RECORDS FOR THE EXERCISE:
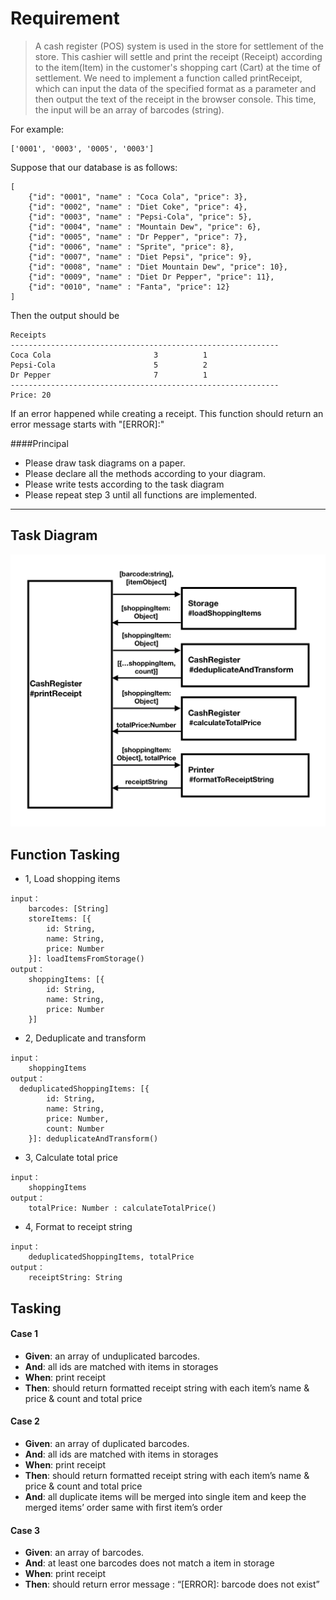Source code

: # Requirement
> A cash register (POS) system is used in the store for settlement of the store. This cashier will settle and print the receipt (Receipt) 
according to the item(Item) in the customer's shopping cart (Cart) at the time of settlement.
We need to implement a function called printReceipt, which can input the data of the specified format as a parameter and then output the text of the receipt in the browser console.
This time, the input will be an array of barcodes (string).

For example: 
```For example:
['0001', '0003', '0005', '0003']
```

Suppose that our database is as follows:
```
[
    {"id": "0001", "name" : "Coca Cola", "price": 3},
    {"id": "0002", "name" : "Diet Coke", "price": 4},
    {"id": "0003", "name" : "Pepsi-Cola", "price": 5},
    {"id": "0004", "name" : "Mountain Dew", "price": 6},
    {"id": "0005", "name" : "Dr Pepper", "price": 7},
    {"id": "0006", "name" : "Sprite", "price": 8},
    {"id": "0007", "name" : "Diet Pepsi", "price": 9},
    {"id": "0008", "name" : "Diet Mountain Dew", "price": 10},
    {"id": "0009", "name" : "Diet Dr Pepper", "price": 11},
    {"id": "0010", "name" : "Fanta", "price": 12}
]
```

Then the output should be
```
Receipts
------------------------------------------------------------
Coca Cola                       3          1
Pepsi-Cola                      5          2
Dr Pepper                       7          1
------------------------------------------------------------
Price: 20
```
If an error happened while creating a receipt. This function should return an error message starts with "[ERROR]:"

####Principal
- Please draw task diagrams on a paper.
- Please declare all the methods according to your diagram.
- Please write tests according to the task diagram
- Please repeat step 3 until all functions are implemented.

---

## Task Diagram
![](receiptPrinter.png)

## Function Tasking
- 1, Load shopping items
```
input：
    barcodes: [String]
    storeItems: [{
        id: String,
        name: String,
        price: Number
    }]: loadItemsFromStorage()
output：
    shoppingItems: [{
        id: String,
        name: String,
        price: Number
    }]
```
- 2, Deduplicate and transform
```
input：
    shoppingItems
output：
  deduplicatedShoppingItems: [{
        id: String,
        name: String,
        price: Number,
        count: Number
    }]: deduplicateAndTransform()
```
- 3, Calculate total price
```
input：
    shoppingItems
output：
    totalPrice: Number : calculateTotalPrice()
```
- 4, Format to receipt string
```
input：
    deduplicatedShoppingItems, totalPrice
output：
    receiptString: String
```


## Tasking

#### Case 1
- **Given**: an array of unduplicated barcodes.
- **And**:  all ids are matched with items in storages
- **When**: print receipt
- **Then**: should return formatted receipt string with each item’s name & price & count and total price

#### Case 2
- **Given**: an array of duplicated barcodes.
- **And**:  all ids are matched with items in storages
- **When**: print receipt
- **Then**: should return formatted receipt string with each item’s name & price & count and total price
- **And**: all duplicate items will be merged into single item and keep the merged items’ order same with first item’s order

#### Case 3
- **Given**: an array of barcodes.
- **And**:  at least one barcodes does not match a item in storage
- **When**: print receipt
- **Then**: should return error message : “[ERROR]: barcode does not exist”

WHAT THIS TASK INVOLVES: From the listing, extract all text exactly as given and drop any picture.

RESULT OF THIS EXERCISE:
Source code

: # Requirement
> A cash register (POS) system is used in the store for settlement of the store. This cashier will settle and print the receipt (Receipt) 
according to the item(Item) in the customer's shopping cart (Cart) at the time of settlement.
We need to implement a function called printReceipt, which can input the data of the specified format as a parameter and then output the text of the receipt in the browser console.
This time, the input will be an array of barcodes (string).

For example: 
```For example:
['0001', '0003', '0005', '0003']
```

Suppose that our database is as follows:
```
[
    {"id": "0001", "name" : "Coca Cola", "price": 3},
    {"id": "0002", "name" : "Diet Coke", "price": 4},
    {"id": "0003", "name" : "Pepsi-Cola", "price": 5},
    {"id": "0004", "name" : "Mountain Dew", "price": 6},
    {"id": "0005", "name" : "Dr Pepper", "price": 7},
    {"id": "0006", "name" : "Sprite", "price": 8},
    {"id": "0007", "name" : "Diet Pepsi", "price": 9},
    {"id": "0008", "name" : "Diet Mountain Dew", "price": 10},
    {"id": "0009", "name" : "Diet Dr Pepper", "price": 11},
    {"id": "0010", "name" : "Fanta", "price": 12}
]
```

Then the output should be
```
Receipts
------------------------------------------------------------
Coca Cola                       3          1
Pepsi-Cola                      5          2
Dr Pepper                       7          1
------------------------------------------------------------
Price: 20
```
If an error happened while creating a receipt. This function should return an error message starts with "[ERROR]:"

####Principal
- Please draw task diagrams on a paper.
- Please declare all the methods according to your diagram.
- Please write tests according to the task diagram
- Please repeat step 3 until all functions are implemented.

---

## Task Diagram
![](receiptPrinter.png)

## Function Tasking
- 1, Load shopping items
```
input：
    barcodes: [String]
    storeItems: [{
        id: String,
        name: String,
        price: Number
    }]: loadItemsFromStorage()
output：
    shoppingItems: [{
        id: String,
        name: String,
        price: Number
    }]
```
- 2, Deduplicate and transform
```
input：
    shoppingItems
output：
  deduplicatedShoppingItems: [{
        id: String,
        name: String,
        price: Number,
        count: Number
    }]: deduplicateAndTransform()
```
- 3, Calculate total price
```
input：
    shoppingItems
output：
    totalPrice: Number : calculateTotalPrice()
```
- 4, Format to receipt string
```
input：
    deduplicatedShoppingItems, totalPrice
output：
    receiptString: String
```


## Tasking

#### Case 1
- **Given**: an array of unduplicated barcodes.
- **And**:  all ids are matched with items in storages
- **When**: print receipt
- **Then**: should return formatted receipt string with each item’s name & price & count and total price

#### Case 2
- **Given**: an array of duplicated barcodes.
- **And**:  all ids are matched with items in storages
- **When**: print receipt
- **Then**: should return formatted receipt string with each item’s name & price & count and total price
- **And**: all duplicate items will be merged into single item and keep the merged items’ order same with first item’s order

#### Case 3
- **Given**: an array of barcodes.
- **And**:  at least one barcodes does not match a item in storage
- **When**: print receipt
- **Then**: should return error message : “[ERROR]: barcode does not exist”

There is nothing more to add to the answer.